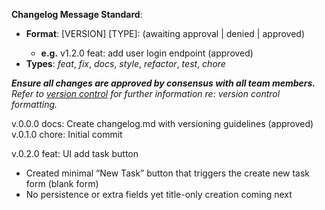 **Changelog Message Standard**:
- **Format**: [VERSION] [TYPE]: <description> (awaiting approval | denied | approved)
  - **e.g.** v1.2.0 feat: add user login endpoint (approved)
- **Types**: *feat*, *fix*, *docs*, *style*, *refactor*, *test*, *chore*

__***Ensure all changes are approved by consensus with all team members.***__ <br />
*Refer to [version control](https://scu-it.atlassian.net/wiki/spaces/MSD425GC2/pages/329744404/Configuration+Management#3.-Version-Control) for further information re: version control formatting.*

v.0.0.0 docs: Create changelog.md with versioning guidelines (approved)
v.0.1.0 chore: Initial commit

v.0.2.0 feat: UI add task button
- Created minimal “New Task” button that triggers the create new task form (blank form)
- No persistence or extra fields yet title-only creation coming next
====
Directions:
This exercise asks for the data above to be given again exactly, without pictures.

Completed exercise:
 **Changelog Message Standard**:
- **Format**: [VERSION] [TYPE]: <description> (awaiting approval | denied | approved)
  - **e.g.** v1.2.0 feat: add user login endpoint (approved)
- **Types**: *feat*, *fix*, *docs*, *style*, *refactor*, *test*, *chore*

__***Ensure all changes are approved by consensus with all team members.***__ <br />
*Refer to [version control](https://scu-it.atlassian.net/wiki/spaces/MSD425GC2/pages/329744404/Configuration+Management#3.-Version-Control) for further information re: version control formatting.*

v.0.0.0 docs: Create changelog.md with versioning guidelines (approved)
v.0.1.0 chore: Initial commit

v.0.2.0 feat: UI add task button
- Created minimal “New Task” button that triggers the create new task form (blank form)
- No persistence or extra fields yet title-only creation coming next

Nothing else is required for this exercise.